Клементайн, в свою очередь, привносила в переписку больше домашнего, личного: новости об их усадьбе в Чартуэлле, о четырех детях, тревоги о здоровье мужа. Но она могла и метко охарактеризовать кого-либо из современных политических деятелей (Керзон, Ллойд-Джордж, Муссолини), и поругать мужа за стремление управлять самолетом (он отказался от этого удовольствия лишь после 140 полетов), и ободрить, и пожурить его. Так, в письме от 27 июня 1940 года, вскоре после назначения Черчилля премьер-министром, жена предупреждает: “Дорогой Уинстон, должна признаться: я заметила, что ты ведешь себя не слишком хорошо, и в тебе нет былой доброты… Надеюсь, ты простишь мне, если я скажу тебе нечто важное. Один человек из твоего окружения (близкий друг) был у меня и сообщил, что ты рискуешь заслужить всеобщую нелюбовь коллег и подчиненных из-за чрезмерной грубости, язвительности и деспотичности… с твоей огромной властью ты должен сочетать цивилизованность, мягкость и, по возможности, олимпийское спокойствие”.
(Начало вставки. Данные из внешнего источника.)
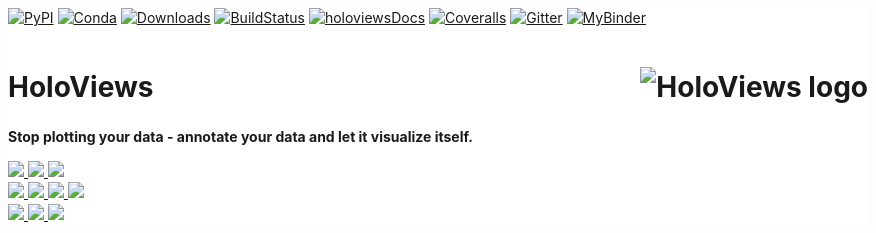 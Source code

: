 [![PyPI](https://img.shields.io/pypi/v/holoviews.svg)](https://pypi.python.org/pypi/holoviews)
[![Conda](https://anaconda.org/ioam/holoviews/badges/installer/conda.svg)](https://anaconda.org/ioam/holoviews)
[![Downloads](https://anaconda.org/ioam/holoviews/badges/downloads.svg)](https://anaconda.org/ioam/holoviews)
[![BuildStatus](https://travis-ci.org/ioam/holoviews.svg?branch=master)](https://travis-ci.org/ioam/holoviews)
[![holoviewsDocs](http://buildbot.holoviews.org:8010/png?builder=website)](http://buildbot.holoviews.org:8010/waterfall)
[![Coveralls](https://img.shields.io/coveralls/ioam/holoviews.svg)](https://coveralls.io/r/ioam/holoviews)
[![Gitter](https://badges.gitter.im/Join%20Chat.svg)](https://gitter.im/ioam/holoviews?utm_source=badge&utm_medium=badge&utm_campaign=pr-badge&utm_content=badge)
[![MyBinder](http://mybinder.org/badge.svg)](http://mybinder.org/repo/ioam/holoviews-contrib)

# HoloViews <img src="http://assets.holoviews.org/logo/holoviews_color_icon_500x500.png" alt="HoloViews logo" height="40px" align="right" />

**Stop plotting your data - annotate your data and let it visualize
itself.**

<div>
<div >
  <a href="http://holoviews.org/gallery/demos/bokeh/iris_splom_example.html">
    <img src="http://build.holoviews.org/_images/iris_splom_example.png" width='20%'> </img> </a>
  <a href="http://holoviews.org/getting_started/Gridded_Datasets.html">
    <img src="http://assets.holoviews.org/collage/cells.png" width='22%'> </img>  </a>
  <a href="http://holoviews.org/gallery/demos/bokeh/scatter_economic.html">
    <img src="http://build.holoviews.org/_images/scatter_economic.png" width='43%'> </img> </a>
</div>

<div >
  <a href="http://holoviews.org/gallery/demos/bokeh/square_limit.html">
    <img src="http://build.holoviews.org/_images/square_limit.png" width='20%'> </a>
  <a href="http://holoviews.org/gallery/demos/bokeh/bars_economic.html">
    <img src="http://build.holoviews.org/_images/bars_economic.png" width='20%'> </a>
  <a href="http://holoviews.org/gallery/demos/bokeh/texas_choropleth_example.html">
    <img src="http://build.holoviews.org/_images/texas_choropleth_example.png" width='20%'> </a>
  <a href="http://holoviews.org/gallery/demos/bokeh/verhulst_mandelbrot.html">
    <img src="http://build.holoviews.org/_images/verhulst_mandelbrot.png" width='20%'> </a>
</div>
<div >
    <a href="http://holoviews.org/gallery/demos/bokeh/dropdown_economic.html">
      <img src="http://assets.holoviews.org/collage/dropdown.gif" width='31%'> </a>
    <a href="http://holoviews.org/gallery/demos/bokeh/dragon_curve.html">
      <img src="http://assets.holoviews.org/collage/dragon_fractal.gif" width='26%'> </a>
    <a href="http://holoviews.org/gallery/apps/bokeh/nytaxi_hover.html">
      <img src="http://assets.holoviews.org/collage/ny_datashader.gif" width='31%'> </a>
</div>
</div>
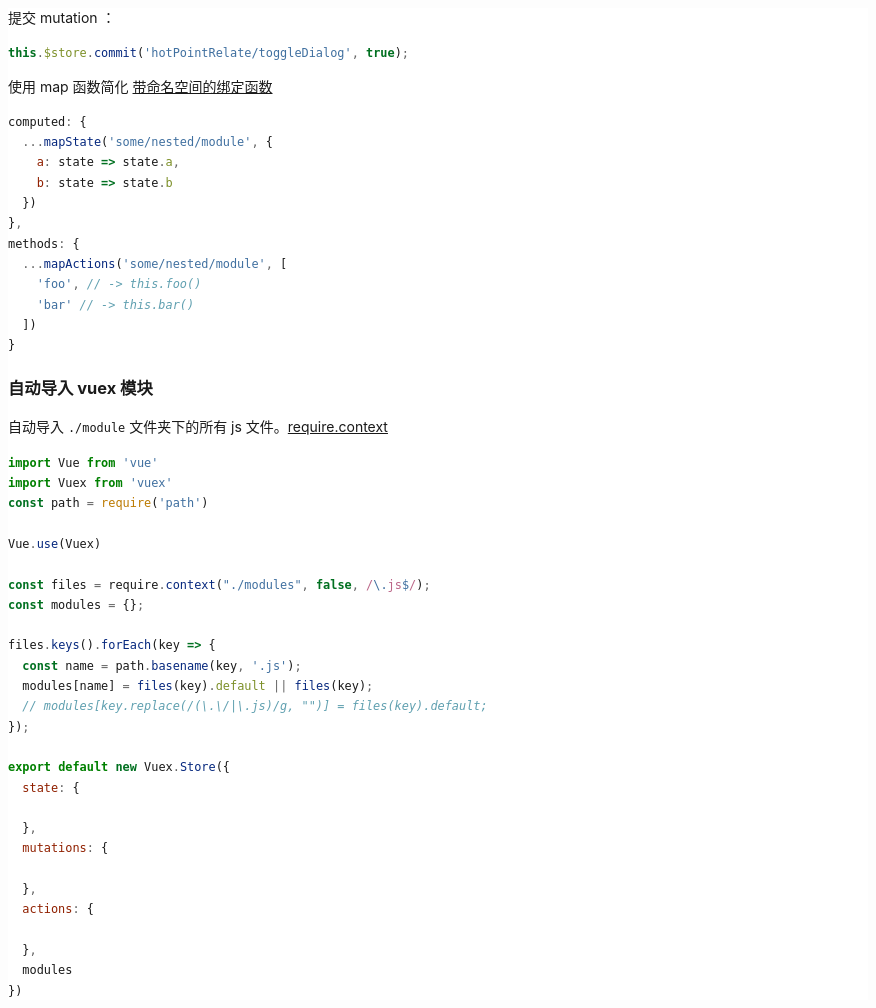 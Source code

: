 提交 mutation ：

```js
this.$store.commit('hotPointRelate/toggleDialog', true);
```

使用 map 函数简化  [带命名空间的绑定函数](https://vuex.vuejs.org/zh/guide/modules.html#带命名空间的绑定函数)

```js
computed: {
  ...mapState('some/nested/module', {
    a: state => state.a,
    b: state => state.b
  })
},
methods: {
  ...mapActions('some/nested/module', [
    'foo', // -> this.foo()
    'bar' // -> this.bar()
  ])
}
```

### 自动导入 vuex 模块

自动导入 `./module` 文件夹下的所有 js 文件。[require.context](https://juejin.im/post/5ab8bcdb6fb9a028b77acdbd)

```js
import Vue from 'vue'
import Vuex from 'vuex'
const path = require('path')

Vue.use(Vuex)

const files = require.context("./modules", false, /\.js$/);
const modules = {};

files.keys().forEach(key => {
  const name = path.basename(key, '.js');
  modules[name] = files(key).default || files(key);
  // modules[key.replace(/(\.\/|\.js)/g, "")] = files(key).default;
});

export default new Vuex.Store({
  state: {

  },
  mutations: {

  },
  actions: {

  },
  modules
})
```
Она имела право делать ему подобные замечания, ибо Черчилль всегда прислушивался к ее советам и даже просил их. Столь несентиментальный внешне государственный деятель в письмах обращался к жене “моя кошечка”, она же называла его “мой поросенок”, а свои послания они порой сопровождали шаржами и рисунками зверушек.
Представить отца земным, живым человеком — такова была одна из целей М. Соумс при подготовке этого тома, снабженного информативными примечаниями и биографическими справками. Книга стала не только историческим документом, но и литературным путешествием по жизни тех, кто определял события нашего века.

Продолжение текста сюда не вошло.